What to produce — Please print the entries below exactly, from the line with "- Extract the" through the line with "4. **Run Your", including both of those lines and leaving out all others.

Excerpted data —

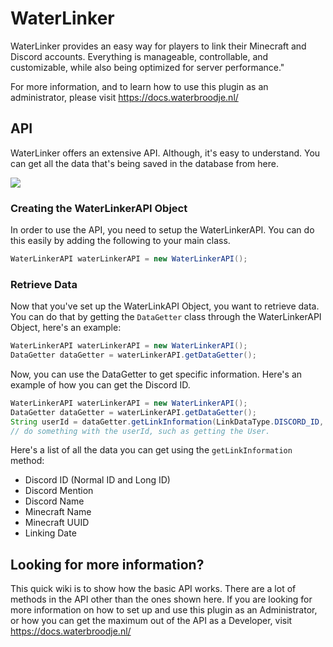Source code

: 
# WaterLinker
WaterLinker provides an easy way for players to link their Minecraft and Discord accounts. Everything is manageable, controllable, and customizable, while also being optimized for server performance."

For more information, and to learn how to use this plugin as an administrator, please visit https://docs.waterbroodje.nl/
## API

WaterLinker offers an extensive API. Although, it's easy to understand. You can get all the data that's being saved in the database from here.

![](https://img.shields.io/badge/version-1.0-blue.svg)

### Creating the WaterLinkerAPI Object
In order to use the API, you need to setup the WaterLinkerAPI. You can do this easily by adding the following to your main class.
```java
WaterLinkerAPI waterLinkerAPI = new WaterLinkerAPI();
```

### Retrieve Data
Now that you've set up the WaterLinkAPI Object, you want to retrieve data. You can do that by getting the `DataGetter` class through the WaterLinkerAPI Object, here's an example:
```java
WaterLinkerAPI waterLinkerAPI = new WaterLinkerAPI();
DataGetter dataGetter = waterLinkerAPI.getDataGetter();
```
Now, you can use the DataGetter to get specific information. Here's an example of how you can get the Discord ID.
```java
WaterLinkerAPI waterLinkerAPI = new WaterLinkerAPI();
DataGetter dataGetter = waterLinkerAPI.getDataGetter();
String userId = dataGetter.getLinkInformation(LinkDataType.DISCORD_ID, player);
// do something with the userId, such as getting the User.
```
Here's a list of all the data you can get using the `getLinkInformation` method:
- Discord ID (Normal ID and Long ID)
- Discord Mention
- Discord Name
- Minecraft Name 
- Minecraft UUID 
- Linking Date

## Looking for more information?
This quick wiki is to show how the basic API works. There are a lot of methods in the API other than the ones shown here. If you are looking for more information on how to set up and use this plugin as an Administrator, or how you can get the maximum out of the API as a Developer, visit https://docs.waterbroodje.nl/

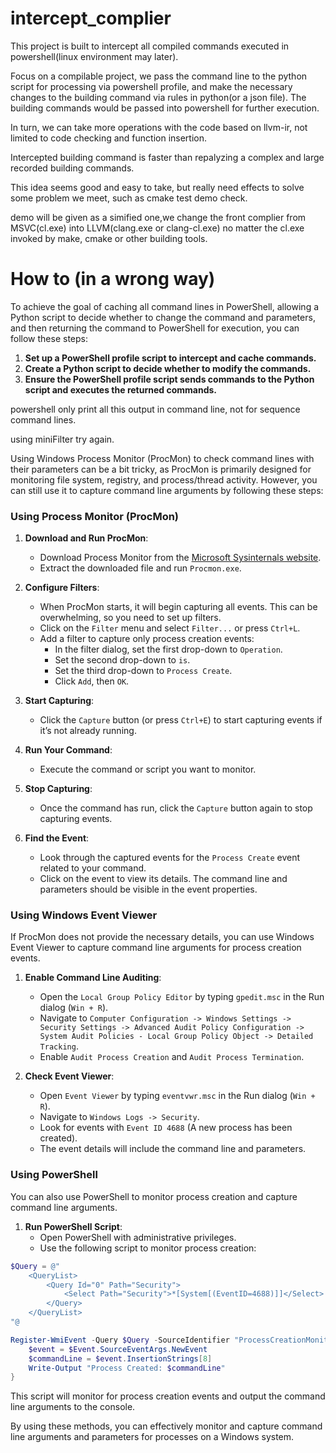 # intercept_complier
This project is built to intercept all compiled commands executed in powershell(linux environment may later).

Focus on a compilable project, we pass the command line to the python script for processing via powershell profile, and make the necessary changes to the building command via rules in python(or a json file). The building commands would be passed into powershell for further execution.

In turn, we can take more operations with the code based on llvm-ir, not limited to code checking and function insertion.

Intercepted building command is faster than repalyzing a complex and large recorded building commands.

This idea seems good and easy to take, but really need effects to solve some problem we meet, such as cmake test demo check.

demo will be given as a simified one,we change the front complier from MSVC(cl.exe) into LLVM(clang.exe or clang-cl.exe) no matter the cl.exe invoked by make, cmake or other building tools.

# How to (in a wrong way)
To achieve the goal of caching all command lines in PowerShell, allowing a Python script to decide whether to change the command and parameters, and then returning the command to PowerShell for execution, you can follow these steps:

1. **Set up a PowerShell profile script to intercept and cache commands.**
2. **Create a Python script to decide whether to modify the commands.**
3. **Ensure the PowerShell profile script sends commands to the Python script and executes the returned commands.**

powershell only print all this output in command line, not for sequence command lines.

using miniFilter try again.

Using Windows Process Monitor (ProcMon) to check command lines with their parameters can be a bit tricky, as ProcMon is primarily designed for monitoring file system, registry, and process/thread activity. However, you can still use it to capture command line arguments by following these steps:

### Using Process Monitor (ProcMon)

1. **Download and Run ProcMon**:
   - Download Process Monitor from the [Microsoft Sysinternals website](https://docs.microsoft.com/en-us/sysinternals/downloads/procmon).
   - Extract the downloaded file and run `Procmon.exe`.

2. **Configure Filters**:
   - When ProcMon starts, it will begin capturing all events. This can be overwhelming, so you need to set up filters.
   - Click on the `Filter` menu and select `Filter...` or press `Ctrl+L`.
   - Add a filter to capture only process creation events:
     - In the filter dialog, set the first drop-down to `Operation`.
     - Set the second drop-down to `is`.
     - Set the third drop-down to `Process Create`.
     - Click `Add`, then `OK`.

3. **Start Capturing**:
   - Click the `Capture` button (or press `Ctrl+E`) to start capturing events if it’s not already running.

4. **Run Your Command**:
   - Execute the command or script you want to monitor.

5. **Stop Capturing**:
   - Once the command has run, click the `Capture` button again to stop capturing events.

6. **Find the Event**:
   - Look through the captured events for the `Process Create` event related to your command.
   - Click on the event to view its details. The command line and parameters should be visible in the event properties.

### Using Windows Event Viewer

If ProcMon does not provide the necessary details, you can use Windows Event Viewer to capture command line arguments for process creation events.

1. **Enable Command Line Auditing**:
   - Open the `Local Group Policy Editor` by typing `gpedit.msc` in the Run dialog (`Win + R`).
   - Navigate to `Computer Configuration -> Windows Settings -> Security Settings -> Advanced Audit Policy Configuration -> System Audit Policies - Local Group Policy Object -> Detailed Tracking`.
   - Enable `Audit Process Creation` and `Audit Process Termination`.

2. **Check Event Viewer**:
   - Open `Event Viewer` by typing `eventvwr.msc` in the Run dialog (`Win + R`).
   - Navigate to `Windows Logs -> Security`.
   - Look for events with `Event ID 4688` (A new process has been created).
   - The event details will include the command line and parameters.

### Using PowerShell

You can also use PowerShell to monitor process creation and capture command line arguments.

1. **Run PowerShell Script**:
   - Open PowerShell with administrative privileges.
   - Use the following script to monitor process creation:

```powershell
$Query = @"
    <QueryList>
        <Query Id="0" Path="Security">
            <Select Path="Security">*[System[(EventID=4688)]]</Select>
        </Query>
    </QueryList>
"@

Register-WmiEvent -Query $Query -SourceIdentifier "ProcessCreationMonitor" -Action {
    $event = $Event.SourceEventArgs.NewEvent
    $commandLine = $event.InsertionStrings[8]
    Write-Output "Process Created: $commandLine"
}
```

This script will monitor for process creation events and output the command line arguments to the console.

By using these methods, you can effectively monitor and capture command line arguments and parameters for processes on a Windows system.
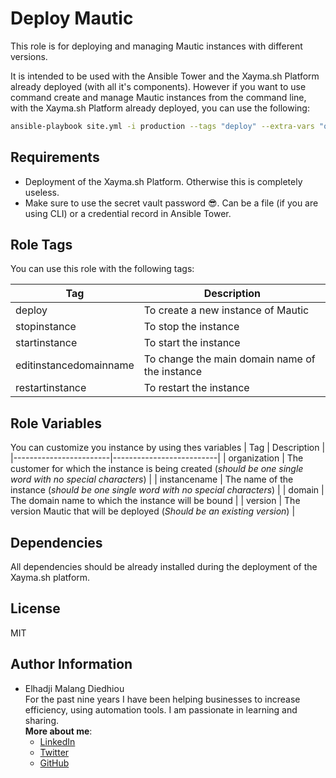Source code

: Deploy Mautic
=========

This role is for deploying and managing Mautic instances with different versions.

It is intended to be used with the Ansible Tower and the Xayma.sh Platform already deployed (with all it's components).
However if you want to use command create and manage Mautic instances from the command line, with the Xayma.sh Platform already deployed, you can use the following:

```bash
ansible-playbook site.yml -i production --tags "deploy" --extra-vars "organization=xaymasolutions instancename=webmarketing domain=mautic.xaymasolutions.com" --vault-pass-file "vault_password" -K
```

Requirements
------------
- Deployment of the Xayma.sh Platform. Otherwise this is completely useless.
- Make sure to use the secret vault password 😎. Can be a file (if you are using CLI) or a credential record in Ansible Tower.


Role Tags
---------
You can use this role with the following tags: 

| Tag                    | Description              |
|------------------------|--------------------------|
| deploy                 | To create a new instance of Mautic      |
| stopinstance           | To stop the instance     |
| startinstance          | To start the instance    |
| editinstancedomainname | To change the main domain name of the instance   |
| restartinstance        | To restart the instance |


Role Variables
--------------

You can customize you instance by using thes variables
| Tag                    | Description              |
|------------------------|--------------------------|
| organization           | The customer for which the instance is being created (*should be one single word with no special characters*) |
| instancename           | The name of the instance (*should be one single word with no special characters*)  |
| domain                 | The domain name to which the instance will be bound |
| version                | The version Mautic that will be deployed (*Should be an existing version*) |


Dependencies
------------
All dependencies should be already installed during the deployment of the Xayma.sh platform.

License
-------

MIT

Author Information
------------------

- Elhadji Malang Diedhiou  
For the past nine years I have been helping businesses to increase efficiency, using automation tools. I am passionate in learning and sharing.  
**More about me**:
  * [LinkedIn]
  * [Twitter]
  * [GitHub]

[LinkedIn]: https://linkedin.com/in/supermalang
[GitHub]: https://github.com/supermalang
[Twitter]: https://twitter.com/supermalang_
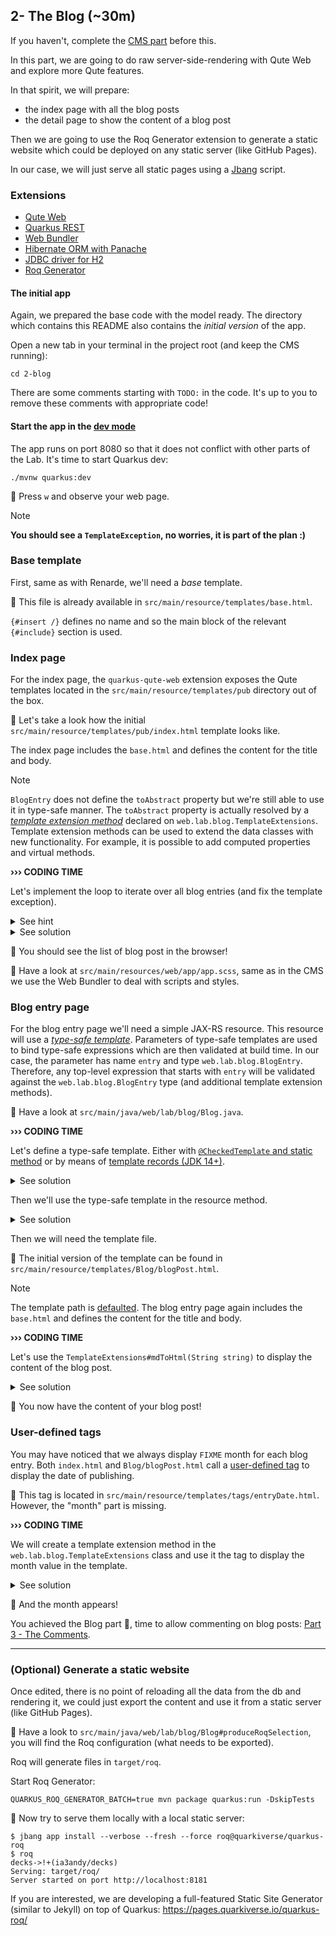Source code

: ## 2- The Blog (~30m)

If you haven't, complete the [CMS part](../1-cms) before this.

In this part, we are going to do raw server-side-rendering with Qute Web and explore more Qute features.

In that spirit, we will prepare:
- the index page with all the blog posts
- the detail page to show the content of a blog post

Then we are going to use the Roq Generator extension to generate a static website which could be deployed on any static server (like GitHub Pages). 

In our case, we will just serve all static pages using a [Jbang](https://www.jbang.dev/) script.

### Extensions

 - [Qute Web](https://docs.quarkiverse.io/quarkus-qute-web/dev/index.html)
 - [Quarkus REST](https://quarkus.io/guides/rest)
 - [Web Bundler](https://docs.quarkiverse.io/quarkus-web-bundler/dev/index.html)
 - [Hibernate ORM with Panache](https://quarkus.io/guides/hibernate-orm-panache)
 - [JDBC driver for H2](https://quarkus.io/guides/datasource)
 - [Roq Generator](https://github.com/quarkiverse/quarkus-roq)

#### The initial app

Again, we prepared the base code with the model ready.
The directory which contains this README also contains the _initial version_ of the app.

Open a new tab in your terminal in the project root (and keep the CMS running):

```shell
cd 2-blog
```

There are some comments starting with `TODO:` in the code.
It's up to you to remove these comments with appropriate code!

#### Start the app in the [dev mode](https://quarkus.io/guides/dev-mode-differences)

The app runs on port 8080 so that it does not conflict with other parts of the Lab.
It's time to start Quarkus dev:

```
./mvnw quarkus:dev
```

🚀 Press `w` and observe your web page.

> [!NOTE]
> **You should see a `TemplateException`, no worries, it is part of the plan :)**

### Base template

First, same as with Renarde, we'll need a _base_ template.

👀 This file is already available in `src/main/resource/templates/base.html`.

`{#insert /}` defines no name and so the main block of the relevant `{#include}` section is used.

### Index page

For the index page, the `quarkus-qute-web` extension exposes the Qute templates located in the `src/main/resource/templates/pub` directory out of the box.

👀 Let's take a look how the initial `src/main/resource/templates/pub/index.html` template looks like.

The index page includes the `base.html` and defines the content for the title and body.

> [!NOTE] 
> `BlogEntry` does not define the `toAbstract` property but we're still able to use it in type-safe manner.
> The `toAbstract` property is actually resolved by a [_template extension method_](https://quarkus.io/guides/qute-reference#template_extension_methods) declared on `web.lab.blog.TemplateExtensions`.
> Template extension methods can be used to extend the data classes with new functionality.
> For example, it is possible to add computed properties and virtual methods.

**››› CODING TIME**

Let's implement the loop to iterate over all blog entries (and fix the template exception).

<details>
<summary>See hint</summary>

We will use the `BlogEntry#listAllSortedByPublished()` method to obtain the blog entries in the template.

</details>

<details>
<summary>See solution</summary>

In `src/main/resource/templates/pub/index.html`:

```html
  {#for entry in BlogEntry:listAllSortedByPublished}
    <article>
      ...
    </article>
  {/for}
  </div>
```

The `BlogEntry:listAllSortedByCreated` is an expression that calls the static method `web.lab.blog.BlogEntry#listAllSortedByCreated()`.
That's why we need to annotate the `BlogEntry` with `@TemplateData(namespace = "BlogEntry")`.

</details>

🚀 You should see the list of blog post in the browser! 

👀 Have a look at `src/main/resources/web/app/app.scss`, same as in the CMS we use the Web Bundler to deal with scripts and styles.

### Blog entry page

For the blog entry page we'll need a simple JAX-RS resource.
This resource will use a [_type-safe template_](https://quarkus.io/guides/qute-reference#typesafe_templates).
Parameters of type-safe templates are used to bind type-safe expressions which are then validated at build time.
In our case, the parameter has name `entry` and type `web.lab.blog.BlogEntry`.
Therefore, any top-level expression that starts with `entry` will be validated against the `web.lab.blog.BlogEntry` type (and additional template extension methods).

👀 Have a look at `src/main/java/web/lab/blog/Blog.java`.

**››› CODING TIME**

Let's define a type-safe template.
Either with [`@CheckedTemplate` and static method](https://quarkus.io/guides/qute-reference#nested-type-safe-templates) or by means of [template records (JDK 14+)](https://quarkus.io/guides/qute-reference#template-records).


<details>
<summary>See solution</summary>

In `src/main/java/web/lab/blog/Blog.java`, add this:

```java

@CheckedTemplate
static class Templates {
    static native TemplateInstance blogPost(BlogEntry entry);
}
```

</details>

Then we'll use the type-safe template in the resource method.

<details>
<summary>See solution</summary>

In `Blog#blogPost()`, return this:

```java
    return Templates.blogPost(blogEntry.get());
```
</details>

Then we will need the template file.

👀 The initial version of the template can be found in `src/main/resource/templates/Blog/blogPost.html`.


> [!NOTE] 
> The template path is [defaulted](https://quarkus.io/guides/qute-reference#customized-template-path).
> The blog entry page again includes the `base.html` and defines the content for the title and body.

**››› CODING TIME**

Let's use the `TemplateExtensions#mdToHtml(String string)` to display the content of the blog post.

<details>
<summary>See solution</summary>

In `src/main/resource/templates/Blog/blogPost.html`:

```html
  {entry.content.mdToHtml.raw}
```

The `{entry.content.mdToHtml.raw}` expression is quite interesting.
Let's take a look how it's resolved.
The `entry` maps to the `web.lab.blog.BlogEntry` class so during the build Qute validates that a `content` property exist.
It does exist and its type is `java.lang.String`.
Next Qute attempts to validate `mdToHtml`.
There's no such property declared on `java.lang.String` but there is another [template extension method](https://quarkus.io/guides/qute-reference#template_extension_methods): `web.lab.blog.TemplateExtensions#mdToHtml(String)`.
Therefore the validation was successful.
Finally, the `raw` property is used to render an [unescaped value:](https://quarkus.io/guides/qute-reference#character-escapes).
By default, for HTML and XML templates the `'`, `"`, `<`, `>`, `&` characters are escaped.

</details>

🚀 You now have the content of your blog post!

### User-defined tags

You may have noticed that we always display `FIXME` month for each blog entry.
Both `index.html` and `Blog/blogPost.html` call a [user-defined tag](https://quarkus.io/guides/qute-reference#user_tags) to display the date of publishing.

👀 This tag is located in `src/main/resource/templates/tags/entryDate.html`.
However, the "month" part is missing.

**››› CODING TIME**

We will create a template extension method in the `web.lab.blog.TemplateExtensions` class and use it the tag to display the month value in the template.

<details>
<summary>See solution</summary>

In `src/main/java/web/lab/blog/TemplateExtensions.java`, add this:

```java
public static String monthStr(LocalDate date) {
   return date.getMonth().getDisplayName(TextStyle.SHORT, Locale.getDefault());
}
```

in `src/main/resources/templates/tags/entryDate.html`, replace `FIXME`:

```html
  <div>{entry.published.monthStr}</div>
```

</details>

🚀 And the month appears!

You achieved the Blog part 🤩, time to allow commenting on blog posts: [Part 3 - The Comments](../3-comments).

---

### (Optional) Generate a static website 

Once edited, there is no point of reloading all the data from the db and rendering it, we could just export the content and use it from a static server (like GitHub Pages).

👀 Have a look to `src/main/java/web/lab/blog/Blog#produceRoqSelection`, you will find the Roq configuration (what needs to be exported).

Roq will generate files in `target/roq`.

Start Roq Generator:
```shell
QUARKUS_ROQ_GENERATOR_BATCH=true mvn package quarkus:run -DskipTests
```

🚀 Now try to serve them locally with a local static server:
```shell
$ jbang app install --verbose --fresh --force roq@quarkiverse/quarkus-roq
$ roq                                                                                                                         decks->!+(ia3andy/decks)
Serving: target/roq/
Server started on port http://localhost:8181
```

If you are interested, we are developing a full-featured Static Site Generator (similar to Jekyll) on top of Quarkus:
https://pages.quarkiverse.io/quarkus-roq/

Task response —
   - Extract the downloaded file and run `Procmon.exe`.

2. **Configure Filters**:
   - When ProcMon starts, it will begin capturing all events. This can be overwhelming, so you need to set up filters.
   - Click on the `Filter` menu and select `Filter...` or press `Ctrl+L`.
   - Add a filter to capture only process creation events:
     - In the filter dialog, set the first drop-down to `Operation`.
     - Set the second drop-down to `is`.
     - Set the third drop-down to `Process Create`.
     - Click `Add`, then `OK`.

3. **Start Capturing**:
   - Click the `Capture` button (or press `Ctrl+E`) to start capturing events if it’s not already running.

4. **Run Your Command**:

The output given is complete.